According to a 2023 survey by Deloitte on consumer attitudes to sustainability, 12% of 2,000 UK adults in July 2023 had switched some or all of their personal financial investments to more ethical or sustainable investment options.
The UK’s financial services watchdog, the Financial Conduct Authority (FCA), believes investors lack confidence in the sustainability-related claims made about investments.
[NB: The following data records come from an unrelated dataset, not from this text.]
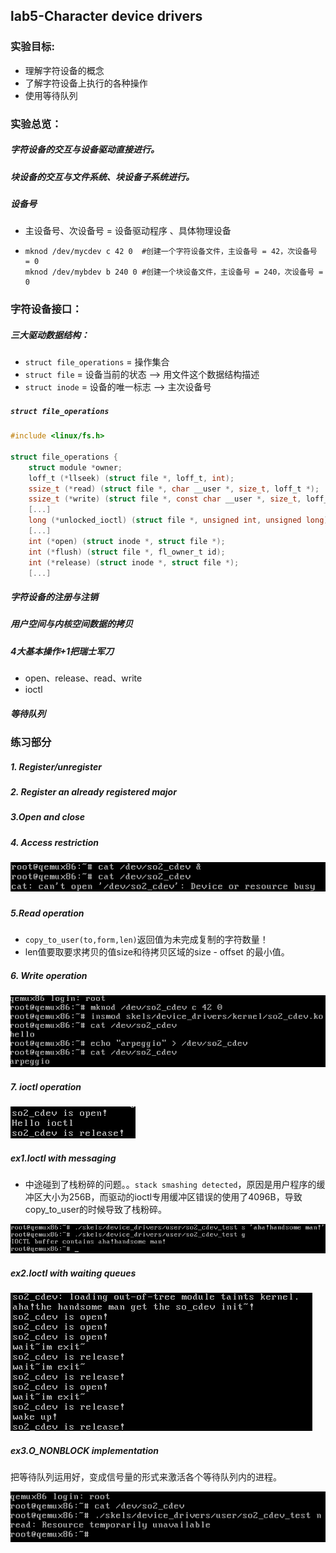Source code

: ## lab5-Character device drivers

### 实验目标:

- 理解字符设备的概念
- 了解字符设备上执行的各种操作
- 使用等待队列

### 实验总览：

##### 字符设备的交互与设备驱动直接进行。

##### 块设备的交互与文件系统、块设备子系统进行。

##### 设备号

- 主设备号、次设备号 = 设备驱动程序 、具体物理设备

- ```shell
  mknod /dev/mycdev c 42 0	#创建一个字符设备文件，主设备号 = 42，次设备号 = 0
  mknod /dev/mybdev b 240 0	#创建一个块设备文件，主设备号 = 240，次设备号 = 0
  ```

### 字符设备接口：

##### 三大驱动数据结构：

- `struct file_operations` = 操作集合
- `struct file` = 设备当前的状态 --> 用文件这个数据结构描述
- `struct inode` = 设备的唯一标志 --> 主次设备号 

##### `struct file_operations`

```c
#include <linux/fs.h>

struct file_operations {
    struct module *owner;
    loff_t (*llseek) (struct file *, loff_t, int);
    ssize_t (*read) (struct file *, char __user *, size_t, loff_t *);
    ssize_t (*write) (struct file *, const char __user *, size_t, loff_t *);
    [...]
    long (*unlocked_ioctl) (struct file *, unsigned int, unsigned long);
    [...]
    int (*open) (struct inode *, struct file *);
    int (*flush) (struct file *, fl_owner_t id);
    int (*release) (struct inode *, struct file *);
    [...]
```

##### 字符设备的注册与注销

##### 用户空间与内核空间数据的拷贝

##### 4大基本操作+1把瑞士军刀 

- open、release、read、write
- ioctl

##### 等待队列

### 练习部分

##### 1. Register/unregister

##### 2. Register an already registered major

##### 3.Open and close

##### 4. Access restriction

##### ![image-20210731121236804](lab5.assets/image-20210731121236804.png)

##### 5.Read operation

- `copy_to_user(to,form,len)`返回值为未完成复制的字符数量！
- len值要取要求拷贝的值size和待拷贝区域的size - offset 的最小值。

##### 6. Write operation

![image-20210731151451199](lab5.assets/image-20210731151451199.png)

##### 7. ioctl operation

![image-20210731152022601](lab5.assets/image-20210731152022601.png)

##### ex1.Ioctl with messaging

- 中途碰到了栈粉碎的问题。。`stack smashing detected`，原因是用户程序的缓冲区大小为256B，而驱动的ioctl专用缓冲区错误的使用了4096B，导致copy_to_user的时候导致了栈粉碎。

![image-20210801221731736](lab5.assets/image-20210801221731736.png)

##### ex2.Ioctl with waiting queues

![image-20210801231841030](lab5.assets/image-20210801231841030.png)

##### ex3.O_NONBLOCK implementation

把等待队列运用好，变成信号量的形式来激活各个等待队列内的进程。

![image-20210802122245965](lab5.assets/image-20210802122245965.png)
Its policy statement on Sustainability Disclosure Requirements (SDR) and investment labels (PS23/16) cites 2022 research conducted by Boring Money, which finds that 70% of respondents don’t believe all investments are as sustainable as they claim to be.
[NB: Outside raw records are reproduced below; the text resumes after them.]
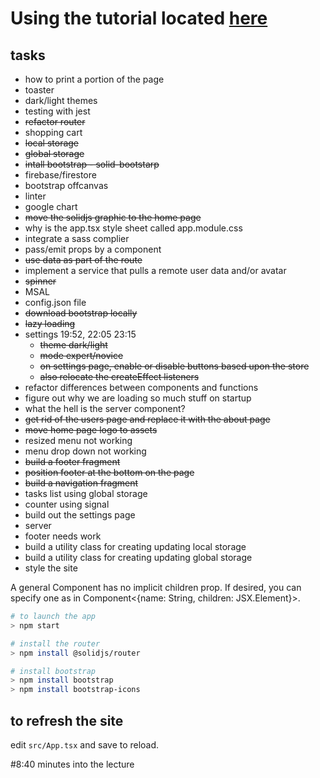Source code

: # Using the tutorial located [here](https://www.youtube.com/watch?v=pFEZLQ6DOf0)

## tasks
- how to print a portion of the page
- toaster
- dark/light themes
- testing with jest
- ~~refactor router~~
- shopping cart
- ~~local storage~~
- ~~global storage~~
- ~~intall bootstrap - solid-bootstarp~~
- firebase/firestore
- bootstrap offcanvas
- linter
- google chart
- ~~move the solidjs graphic to the home page~~
- why is the app.tsx style sheet called app.module.css
- integrate a sass complier
- pass/emit props by a component
- ~~use data as part of the route~~
- implement a service that pulls a remote user data and/or avatar
- ~~spinner~~
- MSAL
- config.json file
- ~~download bootstrap locally~~
- ~~lazy loading~~
- settings 19:52, 22:05 23:15
  - ~~theme dark/light~~
  - ~~mode expert/novice~~
  - ~~on settings page, enable or disable buttons based upon the store~~
  - ~~also relocate the createEffect listeners~~
- refactor differences between components and functions
- figure out why we are loading so much stuff on startup
- what the hell is the server component?
- ~~get rid of the users page and replace it with the about page~~
- ~~move home page logo to assets~~
- resized menu not working
- menu drop down not working
- ~~build a footer fragment~~
- ~~position footer at the bottom on the page~~
- ~~build a navigation fragment~~
- tasks list using global storage
- counter using signal
- build out the settings page
- server
- footer needs work
- build a utility class for creating updating local storage
- build a utility class for creating updating global storage
- style the site


A general Component has no implicit children prop. If desired, you can specify one as in Component<{name: String, children: JSX.Element}>.

```bash
# to launch the app
> npm start
```

```bash
# install the router
> npm install @solidjs/router
```

```bash
# install bootstrap
> npm install bootstrap
> npm install bootstrap-icons
```

## to refresh the site
edit <code>src/App.tsx</code> and save to reload.

#8:40 minutes into the lecture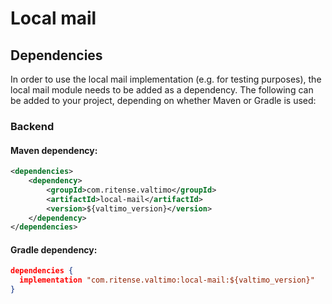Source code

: # Local mail

## Dependencies

In order to use the local mail implementation (e.g. for testing purposes), the local mail module needs to be
added as a dependency. The following can be added to your project, depending on whether Maven or Gradle is used:

### Backend

#### Maven dependency:
```xml
<dependencies>
    <dependency>
        <groupId>com.ritense.valtimo</groupId>
        <artifactId>local-mail</artifactId>
        <version>${valtimo_version}</version>
    </dependency>
</dependencies>
```

#### Gradle dependency:
```json
dependencies {
  implementation "com.ritense.valtimo:local-mail:${valtimo_version}"
}
```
PS23/16 is the result of two years of consultation, begun in 2021 when the government, in conjunction with the FCA, announced the sector would be subject to SDR, with the goal of assisting consumers to make more informed decisions about their investments and to help boost the credibility of the financial sector.
A new regime
The cornerstones of the FCA’s package of measures are an anti-greenwashing rule and four investment labels for asset managers to use to help consumers navigate the investment product landscape.
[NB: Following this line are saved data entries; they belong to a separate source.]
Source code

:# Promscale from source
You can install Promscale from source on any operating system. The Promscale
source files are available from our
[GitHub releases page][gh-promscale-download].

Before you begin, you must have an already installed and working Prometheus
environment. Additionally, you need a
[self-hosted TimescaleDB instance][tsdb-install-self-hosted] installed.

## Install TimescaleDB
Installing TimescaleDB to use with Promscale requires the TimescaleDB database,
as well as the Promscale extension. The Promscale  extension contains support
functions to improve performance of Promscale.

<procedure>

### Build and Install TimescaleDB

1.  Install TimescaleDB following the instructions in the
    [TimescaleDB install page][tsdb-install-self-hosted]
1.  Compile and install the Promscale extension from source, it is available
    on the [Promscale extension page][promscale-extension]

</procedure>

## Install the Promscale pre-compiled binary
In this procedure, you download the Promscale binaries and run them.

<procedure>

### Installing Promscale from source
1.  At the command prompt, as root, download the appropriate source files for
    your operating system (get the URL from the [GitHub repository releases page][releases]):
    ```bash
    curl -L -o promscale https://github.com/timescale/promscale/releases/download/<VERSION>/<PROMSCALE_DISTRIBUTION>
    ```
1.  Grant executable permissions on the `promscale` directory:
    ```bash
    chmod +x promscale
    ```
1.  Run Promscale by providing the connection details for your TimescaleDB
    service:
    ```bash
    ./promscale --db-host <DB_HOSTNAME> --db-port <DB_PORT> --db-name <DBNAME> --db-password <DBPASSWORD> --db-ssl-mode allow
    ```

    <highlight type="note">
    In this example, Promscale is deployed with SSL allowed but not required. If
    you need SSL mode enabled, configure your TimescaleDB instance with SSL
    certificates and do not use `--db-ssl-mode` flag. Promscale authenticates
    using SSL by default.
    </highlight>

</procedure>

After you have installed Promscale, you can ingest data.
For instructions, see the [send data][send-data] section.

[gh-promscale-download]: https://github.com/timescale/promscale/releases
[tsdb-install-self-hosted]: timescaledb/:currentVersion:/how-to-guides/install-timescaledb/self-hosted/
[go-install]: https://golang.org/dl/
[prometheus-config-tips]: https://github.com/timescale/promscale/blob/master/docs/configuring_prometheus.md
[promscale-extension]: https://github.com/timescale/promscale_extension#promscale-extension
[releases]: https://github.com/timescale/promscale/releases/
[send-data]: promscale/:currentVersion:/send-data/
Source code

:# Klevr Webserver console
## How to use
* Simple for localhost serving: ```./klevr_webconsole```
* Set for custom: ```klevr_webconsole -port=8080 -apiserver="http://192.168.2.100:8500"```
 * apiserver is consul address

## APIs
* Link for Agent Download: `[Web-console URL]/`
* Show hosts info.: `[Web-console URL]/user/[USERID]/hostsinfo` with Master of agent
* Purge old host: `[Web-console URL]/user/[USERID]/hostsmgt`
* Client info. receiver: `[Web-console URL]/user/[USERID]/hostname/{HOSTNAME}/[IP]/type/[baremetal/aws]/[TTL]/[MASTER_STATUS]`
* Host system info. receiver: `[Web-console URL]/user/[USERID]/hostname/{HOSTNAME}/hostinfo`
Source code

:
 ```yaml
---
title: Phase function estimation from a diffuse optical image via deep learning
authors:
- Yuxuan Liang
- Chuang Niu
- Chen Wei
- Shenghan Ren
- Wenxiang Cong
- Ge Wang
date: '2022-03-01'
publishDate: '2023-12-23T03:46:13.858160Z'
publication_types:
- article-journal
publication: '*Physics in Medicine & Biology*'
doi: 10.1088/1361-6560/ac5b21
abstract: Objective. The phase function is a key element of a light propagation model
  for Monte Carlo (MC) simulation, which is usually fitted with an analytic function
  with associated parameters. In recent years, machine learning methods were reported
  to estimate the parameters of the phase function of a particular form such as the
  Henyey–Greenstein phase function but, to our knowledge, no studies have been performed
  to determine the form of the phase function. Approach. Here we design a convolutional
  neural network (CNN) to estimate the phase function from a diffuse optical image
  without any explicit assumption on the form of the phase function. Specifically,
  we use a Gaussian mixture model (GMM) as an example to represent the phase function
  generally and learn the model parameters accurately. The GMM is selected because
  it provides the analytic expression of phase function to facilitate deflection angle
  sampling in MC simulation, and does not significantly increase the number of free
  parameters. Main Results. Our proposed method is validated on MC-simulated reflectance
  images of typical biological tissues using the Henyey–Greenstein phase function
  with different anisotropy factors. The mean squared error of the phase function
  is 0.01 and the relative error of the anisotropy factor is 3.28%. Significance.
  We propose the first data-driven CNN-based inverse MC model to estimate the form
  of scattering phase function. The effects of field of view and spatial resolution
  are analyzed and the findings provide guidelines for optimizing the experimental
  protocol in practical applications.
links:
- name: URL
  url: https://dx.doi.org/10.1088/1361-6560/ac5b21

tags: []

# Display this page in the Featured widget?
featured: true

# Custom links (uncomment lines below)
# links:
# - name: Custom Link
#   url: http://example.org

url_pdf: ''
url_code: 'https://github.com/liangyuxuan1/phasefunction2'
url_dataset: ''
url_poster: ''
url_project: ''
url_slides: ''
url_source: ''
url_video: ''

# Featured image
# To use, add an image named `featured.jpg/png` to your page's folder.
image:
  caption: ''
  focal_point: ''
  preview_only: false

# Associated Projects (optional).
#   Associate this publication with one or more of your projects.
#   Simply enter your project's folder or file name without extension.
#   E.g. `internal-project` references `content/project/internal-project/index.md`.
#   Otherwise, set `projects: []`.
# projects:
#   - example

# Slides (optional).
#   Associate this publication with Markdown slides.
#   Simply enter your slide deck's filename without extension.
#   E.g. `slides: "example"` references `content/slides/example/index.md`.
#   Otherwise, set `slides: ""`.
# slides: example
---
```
The package includes rules surrounding the naming and marketing of sustainable investment products, the provision of consumer-facing information, detailed information for institutional investors, and requirements for distributors to ensure product-level information is made available to consumers.
PS23/16 states that firms must prepare to meet the relevant requirements within the implementation timelines, which begin with the anti-greenwashing rule on 31 May 2024 and run through to the end of 2025 for product-level disclosures and the end of 2026 for smaller firms’ entity-level disclosures.